Tarzan, Don Quichotte et Nous réalisé en 2013 a été présenté à Visions du Réel et au FID Marseille ainsi que dans plusieurs festivals internationaux. Dans ma tête un rond-point est son premier Long métrage.
ENTRETIEN AVEC HASSEN FERHANI
Quelle est l’origine de votre film, Dans ma tête un
rond-point, produit par Narimane Mari, la réalisatrice de Loubia Hamra
(2013) ?
Les lieux sont pour moi des points de départ. Vers des rencontres, des
histoires, des trajectoires de vie… Dans ma tête un rond-point prend
la suite de mes explorations filmiques de certains quartiers d’Alger et
de leurs habitants. Des lieux avec des mythes et des légendes qui leur
sont propres. L’Abattoir d’Alger est une ville dans la ville, un lieu à
la fois ouvert et fermé. Les hommes qui y travaillent viennent pour la
plupart de l’intérieur du pays.

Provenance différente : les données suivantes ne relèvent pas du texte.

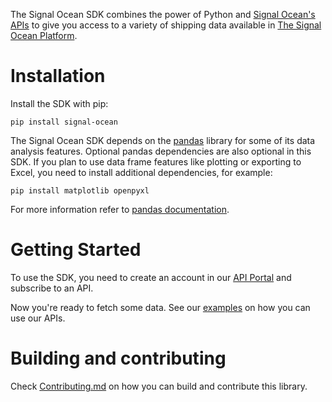 The Signal Ocean SDK combines the power of Python and [Signal Ocean's APIs](https://apis.signalocean.com/) to give you access to a variety of shipping data available in [The Signal Ocean Platform](https://www.signalocean.com/platform).

# Installation

Install the SDK with pip:
```
pip install signal-ocean
```

The Signal Ocean SDK depends on the [pandas](https://pandas.pydata.org/) library for some of its data analysis features. Optional pandas dependencies are also optional in this SDK. If you plan to use data frame features like plotting or exporting to Excel, you need to install additional dependencies, for example:
```
pip install matplotlib openpyxl
```
For more information refer to [pandas documentation](https://pandas.pydata.org/pandas-docs/stable/getting_started/install.html#optional-dependencies).

# Getting Started

To use the SDK, you need to create an account in our [API Portal](https://apis.signalocean.com/) and subscribe to an API.

Now you're ready to fetch some data. See our [examples](docs\examples) on how you can use our APIs.

# Building and contributing

Check [Contributing.md](Contributing.md) on how you can build and contribute this library.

J’avais ce projet de film en tête quand
j’ai rencontré Narimane au FID Marseille en 2013. En nous revoyant au
festival de Cordoba, je lui ai parlé de mon projet. « Tu as besoin de
quoi ? » m’a demandé Narimane qui est également productrice. On a tout
de suite entamé les demandes d’autorisations.

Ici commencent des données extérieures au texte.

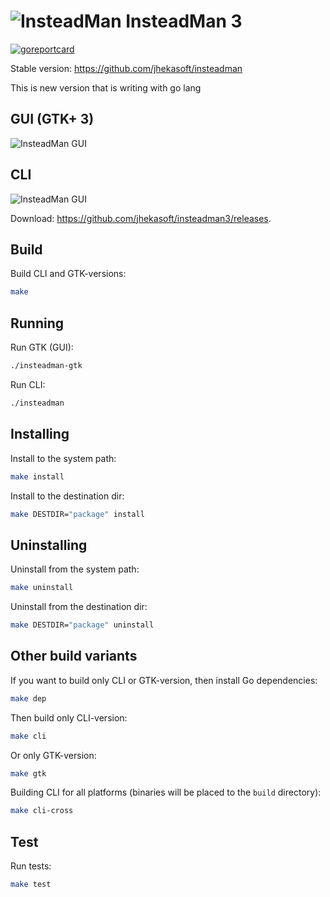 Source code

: ![InsteadMan](https://github.com/jhekasoft/insteadman3/raw/master/resources/images/logo32x32.png "InsteadMan") 
InsteadMan 3
============

[![goreportcard](https://goreportcard.com/badge/github.com/jhekasoft/insteadman3)](https://goreportcard.com/report/github.com/jhekasoft/insteadman3)

Stable version: https://github.com/jhekasoft/insteadman

This is new version that is writing with go lang

GUI (GTK+ 3)
---

![InsteadMan GUI](https://github.com/jhekasoft/insteadman3/raw/master/resources/images/gtk-3_0_2-screenshot.png "InsteadMan GUI (GTK)")


CLI
---

![InsteadMan GUI](https://github.com/jhekasoft/insteadman3/raw/master/resources/images/cli-3_0_2-screenshot.png "InsteadMan CLI")

Download: https://github.com/jhekasoft/insteadman3/releases.

Build
-----

Build CLI and GTK-versions:

```bash
make
```

Running
-------

Run GTK (GUI):

```bash
./insteadman-gtk
```


Run CLI:

```bash
./insteadman
```

Installing
----------

Install to the system path:

```bash
make install
```

Install to the destination dir:

```bash
make DESTDIR="package" install
```

Uninstalling
------------

Uninstall from the system path:

```bash
make uninstall
```

Uninstall from the destination dir:

```bash
make DESTDIR="package" uninstall
```

Other build variants
--------------------

If you want to build only CLI or GTK-version, then install Go dependencies:

```bash
make dep
```

Then build only CLI-version:

```bash
make cli
```

Or only GTK-version:

```bash
make gtk
```

Building CLI for all platforms (binaries will be placed to the `build` directory):

```bash
make cli-cross
```

Test
----

Run tests:

```bash
make test
```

Comme l’évoque le titre (citant une séquence), Dans ma tête
un rond-point explore divers sujets autour de l’Algérie aujourd’hui.
Quel était le projet initial ?
Je suis tombé sur un article consacré au projet de restructuration du
quartier de Oued Kniss, là où se trouvent les Abattoirs. On doit y bâtir
les nouveaux sièges des deux chambres parlementaires, avec une marina
un peu plus loin… Ce quartier d’Alger est mythique, chargé d’histoire.
Des dizaines de restaurants à brochettes créaient une grande animation ;
ils ont déjà été détruits. Mais le projet de démolition totale a été
ajourné en attendant la construction d’un nouvel abattoir en périphérie.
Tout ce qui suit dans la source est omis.